Would you reproduce exactly the lines below from the one holding "Há inúmeros não-teoremas" through the one holding "Metendo isto em", inclusive, and no others?
____ Entries supplied
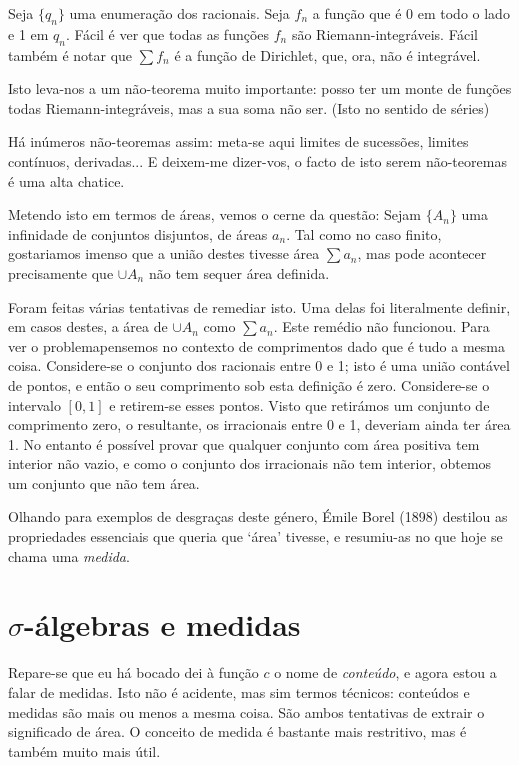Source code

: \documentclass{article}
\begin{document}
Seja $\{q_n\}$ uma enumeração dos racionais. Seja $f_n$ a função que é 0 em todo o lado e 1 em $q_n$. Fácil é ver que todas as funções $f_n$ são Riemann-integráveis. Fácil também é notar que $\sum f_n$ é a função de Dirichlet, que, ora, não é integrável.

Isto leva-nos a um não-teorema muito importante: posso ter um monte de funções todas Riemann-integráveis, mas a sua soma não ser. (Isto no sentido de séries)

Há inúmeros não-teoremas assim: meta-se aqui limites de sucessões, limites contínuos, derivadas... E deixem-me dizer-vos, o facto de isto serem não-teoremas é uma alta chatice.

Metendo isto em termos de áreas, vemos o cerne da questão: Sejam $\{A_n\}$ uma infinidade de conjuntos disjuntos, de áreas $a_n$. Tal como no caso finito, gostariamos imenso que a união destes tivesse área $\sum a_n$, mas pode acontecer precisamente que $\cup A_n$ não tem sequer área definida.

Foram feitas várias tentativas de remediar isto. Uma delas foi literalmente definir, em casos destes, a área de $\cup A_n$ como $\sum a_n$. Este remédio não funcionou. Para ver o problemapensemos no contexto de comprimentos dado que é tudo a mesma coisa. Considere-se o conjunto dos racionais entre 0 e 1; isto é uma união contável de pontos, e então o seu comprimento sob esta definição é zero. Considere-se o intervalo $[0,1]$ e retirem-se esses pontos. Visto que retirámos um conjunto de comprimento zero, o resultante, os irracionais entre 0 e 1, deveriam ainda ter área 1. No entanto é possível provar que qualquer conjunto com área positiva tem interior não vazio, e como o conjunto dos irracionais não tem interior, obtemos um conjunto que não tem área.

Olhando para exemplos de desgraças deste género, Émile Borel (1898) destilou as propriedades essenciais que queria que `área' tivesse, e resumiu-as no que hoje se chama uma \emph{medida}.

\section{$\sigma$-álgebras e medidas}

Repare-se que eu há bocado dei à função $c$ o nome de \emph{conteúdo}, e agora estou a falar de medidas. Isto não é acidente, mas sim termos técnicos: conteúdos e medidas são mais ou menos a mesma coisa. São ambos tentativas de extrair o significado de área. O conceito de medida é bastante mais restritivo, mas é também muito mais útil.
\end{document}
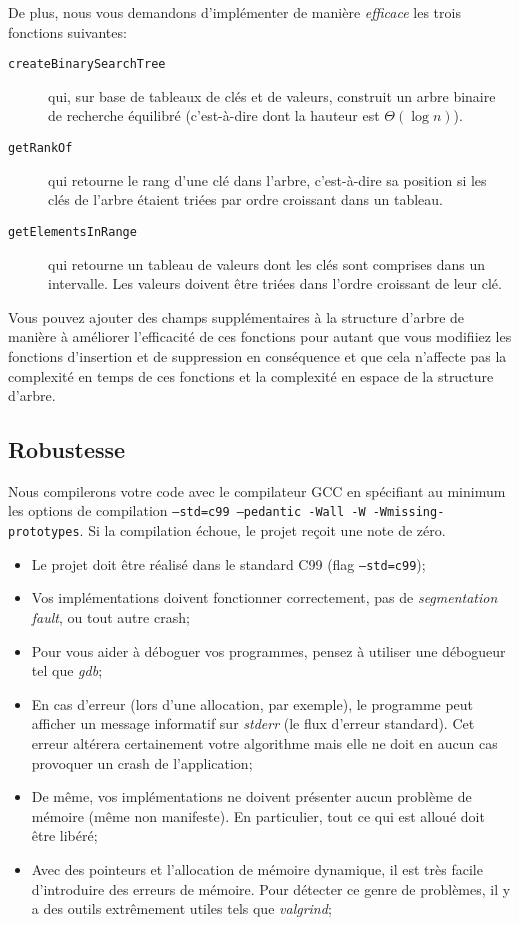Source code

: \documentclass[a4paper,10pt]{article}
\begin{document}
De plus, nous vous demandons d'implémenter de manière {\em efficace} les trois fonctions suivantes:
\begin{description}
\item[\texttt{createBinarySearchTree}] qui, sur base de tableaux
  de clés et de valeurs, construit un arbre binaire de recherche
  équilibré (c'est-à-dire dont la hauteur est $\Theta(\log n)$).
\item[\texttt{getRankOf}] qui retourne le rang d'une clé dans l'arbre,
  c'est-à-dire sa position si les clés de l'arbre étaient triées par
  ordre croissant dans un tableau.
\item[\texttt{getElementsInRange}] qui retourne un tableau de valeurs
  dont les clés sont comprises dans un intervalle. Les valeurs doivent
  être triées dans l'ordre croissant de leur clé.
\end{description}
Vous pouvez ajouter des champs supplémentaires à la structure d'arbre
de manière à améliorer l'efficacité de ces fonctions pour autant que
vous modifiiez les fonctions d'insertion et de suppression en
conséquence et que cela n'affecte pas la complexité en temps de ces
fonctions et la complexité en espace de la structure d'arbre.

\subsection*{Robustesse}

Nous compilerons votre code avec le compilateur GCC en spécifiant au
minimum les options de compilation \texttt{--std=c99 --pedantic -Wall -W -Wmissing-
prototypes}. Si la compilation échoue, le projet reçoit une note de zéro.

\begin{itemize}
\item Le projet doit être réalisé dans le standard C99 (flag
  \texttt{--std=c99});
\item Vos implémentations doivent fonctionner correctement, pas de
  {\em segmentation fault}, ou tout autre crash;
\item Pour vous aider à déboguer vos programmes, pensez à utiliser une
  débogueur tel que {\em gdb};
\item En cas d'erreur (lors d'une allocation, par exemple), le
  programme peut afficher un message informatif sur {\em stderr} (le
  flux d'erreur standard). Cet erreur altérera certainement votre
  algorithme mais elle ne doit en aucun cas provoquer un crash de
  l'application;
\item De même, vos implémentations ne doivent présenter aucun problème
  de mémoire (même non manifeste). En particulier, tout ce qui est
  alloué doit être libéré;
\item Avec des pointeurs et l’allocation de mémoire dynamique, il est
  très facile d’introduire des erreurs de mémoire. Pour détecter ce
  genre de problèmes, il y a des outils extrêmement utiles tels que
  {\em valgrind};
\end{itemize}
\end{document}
________
▶ **Exercise solution**
Há inúmeros não-teoremas assim: meta-se aqui limites de sucessões, limites contínuos, derivadas... E deixem-me dizer-vos, o facto de isto serem não-teoremas é uma alta chatice.

Metendo isto em termos de áreas, vemos o cerne da questão: Sejam $\{A_n\}$ uma infinidade de conjuntos disjuntos, de áreas $a_n$. Tal como no caso finito, gostariamos imenso que a união destes tivesse área $\sum a_n$, mas pode acontecer precisamente que $\cup A_n$ não tem sequer área definida.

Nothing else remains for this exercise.